PROPAGANDA FOR CHANGE is a project created by the students of Behaviour Change (ps359) and Professor Thomas Hills @thomhills at the Psychology Department of the University of Warwick. This work was supported by funding from Warwick's Institute for Advanced Teaching and Learning.

Tuesday, January 22, 2013

Garnier's UltraLift

This is an advert for anti-wrinkle cream, which uses multiple sources as its main method of persuasion. It shows a number of women all talking about why they liked the product, and how successful they found it to be at reducing their wrinkles. Using multiple sources to deliver a congruent message was found to be more effective than one source delivering the same message (Harkins & Petty 1981).
Harkins and Petty (1981) showed videos of either 1 or 3 speakers, delivering either 1 or 3 persuasive messages, and found that the condition in which 3 speakers delivered 3 messages produced significantly higher results on an attitude questionnaire.
Another tactic that was employed was the similarity altercast, which is when the source of the message is similar to the person receiving the message.
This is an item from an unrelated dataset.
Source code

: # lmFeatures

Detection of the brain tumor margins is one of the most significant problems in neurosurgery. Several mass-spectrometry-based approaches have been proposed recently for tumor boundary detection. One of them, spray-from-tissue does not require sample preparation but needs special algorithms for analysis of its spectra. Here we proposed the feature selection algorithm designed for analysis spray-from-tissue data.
In this advert this is achieved partly by using phrases such as ‘women all over the uk’ and ‘over 25000 of you’, which imply similarity, but also by showing ‘real’ middle-aged women being interviewed in their homes. This was shown to be a successful way of increasing influence by Brock (1965), who  found that paint salesmen were more successful if they had previously performed a job similar to the person they were selling to.

  References
Brock, T. C. (1965). Communicator-recipient similarity and decision change. Journal of Personality and Social Psychology, 1,650-654.
Harkins,  S, G., & Petty, R, E. (1981). Effects of source magnification of cognitive effects on attitudes: An information-processing  view. Journal of Personality and Social Psychology, 40, 401-413.